Minggu, 27 Juli 2014

Albendazole, anthelmintic for Nematode/Roundworm Infections (Ascariasis, Baylisascariasis, Enterobiasis, Filariasis, Hookworm Infections)

Albendazole, anthelmintic for Nematode/Roundworm Infections (Ascariasis, Baylisascariasis, Enterobiasis, Filariasis, Hookworm Infections)

Ascariasis
Albendazole is used for the treatment of ascariasis caused by Ascaris lumbricoides. Albendazole, ivermectin, and mebendazole are considered the drugs of choice for the treatment of ascariasis.

Baylisascariasis
Albendazole has been used in a limited number of patients for the treatment of baylisascariasis caused by Baylisascaris procyonis; however, no drug has been demonstrated to be effective for the treatment of this infection. B. procyonis, a common roundworm found in the small intestine of raccoons, can cause severe or fatal encephalitis (neural larva migrans) in birds and mammals (including humans) and also can cause ocular and visceral larva migrans in humans. Since 1981, there have been at least 12 cases of severe or fatal encephalitis caused by this roundworm in the US (CA, IL, MI, MN, NY, OR, PA) and 10 of these cases occurred in children 9 months to 6 years of age; cases of B. procyonis ocular larva migrans also have been reported in the US. Humans become infected by ingesting B. procyonis eggs after contact with infected raccoon feces. Because CNS damage can occur before symptom onset, treatment of symptomatic patients with anthelmintic or anti-inflammatory agents often will not improve outcome. However, the CDC and other clinicians state that use of an anthelmintic agent (i.e., albendazole 25-50 mg/kg daily for 10-20 days) started within 1-3 days of possible infection might prevent clinical disease by killing larvae before they enter the CNS. Therefore, immediate treatment is recommended in cases of probable infection, including known exposures such as ingestion of raccoon stool or contaminated soil. Some clinicians suggest that ivermectin, mebendazole, thiabendazole, or levamisole (not commercially available in the US) could be tried if albendazole is not available. Corticosteroid therapy also may be helpful, especially in ocular and CNS infections; ocular baylisascariasis has been treated successfully using laser photocoagulation therapy to destroy the intraretinal larvae.

Enterobiasis
Albendazole is used for the treatment of enterobiasis caused by Enterobius vermicularis (pinworm). Albendazole, mebendazole, and pyrantel pamoate are considered the drugs of choice for the treatment of enterobiasis.

Filariasis
Mansonella perstans Infections. Albendazole and mebendazole are recommended as the drugs of choice for the treatment of filariasis caused by Mansonella perstans Use of antihistamines or corticosteroids may be indicated to decrease allergic reactions secondary to disintegration of microfilariae following treatment of filarial infections.

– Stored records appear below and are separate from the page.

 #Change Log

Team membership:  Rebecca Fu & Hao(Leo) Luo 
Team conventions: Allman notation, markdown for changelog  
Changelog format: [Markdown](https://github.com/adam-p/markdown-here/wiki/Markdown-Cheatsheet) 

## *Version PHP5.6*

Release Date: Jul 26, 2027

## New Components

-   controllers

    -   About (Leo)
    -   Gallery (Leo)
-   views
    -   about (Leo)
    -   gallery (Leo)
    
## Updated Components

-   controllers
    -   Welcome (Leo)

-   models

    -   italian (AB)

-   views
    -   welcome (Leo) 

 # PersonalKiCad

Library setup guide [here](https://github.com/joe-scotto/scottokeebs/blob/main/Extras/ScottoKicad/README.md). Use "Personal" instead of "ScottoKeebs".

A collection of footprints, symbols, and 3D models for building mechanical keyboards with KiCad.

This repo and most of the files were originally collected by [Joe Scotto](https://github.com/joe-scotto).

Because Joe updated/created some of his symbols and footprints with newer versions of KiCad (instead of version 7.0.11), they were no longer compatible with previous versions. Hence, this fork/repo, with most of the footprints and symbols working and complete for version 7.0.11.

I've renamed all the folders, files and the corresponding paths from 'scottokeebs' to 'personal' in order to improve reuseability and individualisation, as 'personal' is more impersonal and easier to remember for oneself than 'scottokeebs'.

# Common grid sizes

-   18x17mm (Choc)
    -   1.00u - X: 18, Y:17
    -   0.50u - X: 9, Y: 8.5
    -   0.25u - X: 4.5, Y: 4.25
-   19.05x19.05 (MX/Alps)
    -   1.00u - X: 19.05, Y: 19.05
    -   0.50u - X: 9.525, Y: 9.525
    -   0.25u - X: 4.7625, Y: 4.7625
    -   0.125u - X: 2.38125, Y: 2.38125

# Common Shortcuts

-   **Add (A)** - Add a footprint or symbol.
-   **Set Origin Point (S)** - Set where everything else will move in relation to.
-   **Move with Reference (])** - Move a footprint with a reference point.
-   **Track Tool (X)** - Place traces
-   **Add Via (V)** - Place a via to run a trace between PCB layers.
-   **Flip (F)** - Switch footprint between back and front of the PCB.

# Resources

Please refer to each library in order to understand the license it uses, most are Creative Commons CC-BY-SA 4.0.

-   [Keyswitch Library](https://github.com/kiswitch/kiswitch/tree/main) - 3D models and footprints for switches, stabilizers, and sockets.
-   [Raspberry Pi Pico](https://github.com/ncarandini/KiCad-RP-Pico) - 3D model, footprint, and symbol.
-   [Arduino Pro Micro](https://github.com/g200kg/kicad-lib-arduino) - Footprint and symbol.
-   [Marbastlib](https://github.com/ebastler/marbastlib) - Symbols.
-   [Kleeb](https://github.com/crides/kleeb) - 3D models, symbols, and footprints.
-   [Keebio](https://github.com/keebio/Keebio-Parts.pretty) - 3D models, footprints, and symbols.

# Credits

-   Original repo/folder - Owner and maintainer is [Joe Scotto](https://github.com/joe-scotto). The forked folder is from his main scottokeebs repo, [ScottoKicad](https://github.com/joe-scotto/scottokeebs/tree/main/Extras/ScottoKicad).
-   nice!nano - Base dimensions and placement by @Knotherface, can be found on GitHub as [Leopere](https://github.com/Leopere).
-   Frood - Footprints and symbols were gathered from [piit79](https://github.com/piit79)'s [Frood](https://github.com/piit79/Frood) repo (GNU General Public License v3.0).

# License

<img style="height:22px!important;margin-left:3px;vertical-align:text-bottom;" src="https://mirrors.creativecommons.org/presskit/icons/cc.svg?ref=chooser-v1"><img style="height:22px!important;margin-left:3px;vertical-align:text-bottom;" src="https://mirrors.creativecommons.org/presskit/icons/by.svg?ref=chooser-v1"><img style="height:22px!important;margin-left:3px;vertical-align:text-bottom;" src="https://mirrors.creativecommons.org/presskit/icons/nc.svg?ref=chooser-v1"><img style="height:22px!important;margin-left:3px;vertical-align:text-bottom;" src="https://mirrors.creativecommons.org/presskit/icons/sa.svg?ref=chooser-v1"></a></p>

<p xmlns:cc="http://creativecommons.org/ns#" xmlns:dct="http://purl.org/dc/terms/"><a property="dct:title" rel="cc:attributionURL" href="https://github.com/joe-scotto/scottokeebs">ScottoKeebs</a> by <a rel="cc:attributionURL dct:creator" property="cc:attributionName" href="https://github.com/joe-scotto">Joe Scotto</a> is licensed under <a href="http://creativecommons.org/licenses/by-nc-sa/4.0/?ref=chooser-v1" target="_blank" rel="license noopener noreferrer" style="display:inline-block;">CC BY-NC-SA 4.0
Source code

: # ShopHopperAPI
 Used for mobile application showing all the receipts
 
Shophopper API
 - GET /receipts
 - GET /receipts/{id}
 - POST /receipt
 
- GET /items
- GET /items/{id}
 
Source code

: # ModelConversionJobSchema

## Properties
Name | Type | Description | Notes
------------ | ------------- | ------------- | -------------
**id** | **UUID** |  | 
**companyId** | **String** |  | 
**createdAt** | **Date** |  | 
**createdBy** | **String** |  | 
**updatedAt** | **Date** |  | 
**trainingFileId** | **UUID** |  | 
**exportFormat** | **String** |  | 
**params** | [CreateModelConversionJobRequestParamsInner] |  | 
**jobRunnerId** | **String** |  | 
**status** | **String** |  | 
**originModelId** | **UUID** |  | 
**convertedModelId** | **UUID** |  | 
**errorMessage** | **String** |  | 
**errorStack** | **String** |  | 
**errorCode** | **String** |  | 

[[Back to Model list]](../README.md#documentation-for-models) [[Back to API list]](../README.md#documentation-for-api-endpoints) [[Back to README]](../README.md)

Wuchereria and Brugia Infections. Although diethylcarbamazine (available in the US from the CDC) is considered the drug of choice for the treatment of filariasis caused by Wuchereria bancrofti or Brugia malayi ivermectin has been used (with or without albendazole) for the treatment of these infections. There is some evidence that a combined regimen of a single dose of albendazole with a single dose of diethylcarbamazine or ivermectin is more effective than any one drug alone for suppression of microfilaremia caused by W. bancrofti or B. malayi. A regimen of albendazole and ivermectin has been used effectively in patients co-infected with W. bancrofti and O. volvulus.

Loiasis. Albendazole has been used to reduce microfilaremia in the treatment of loiasis caused by Loa loa Diethylcarbamazine (available in the US from the CDC) usually is considered the drug of choice for Loa loa infections. Albendazole may be useful for treatment of loiasis when diethylcarbamazine is ineffective or cannot be used, but repeated courses may be necessary. Because rapid killing of microfilariae may provoke encephalopathy, albendazole may be the preferred alternative (rather than ivermectin) because of its slower onset of action.

Hookworm Infections
Cutaneous Larva Migrans. Albendazole is used for the treatment of cutaneous larva migrans (creeping eruption) caused by dog and cat hookworms. Although cutaneous larva migrans usually is self-limited with spontaneous cure after several weeks or months, albendazole, ivermectin, or topical thiabendazole are considered the drugs of choice when treatment is indicated.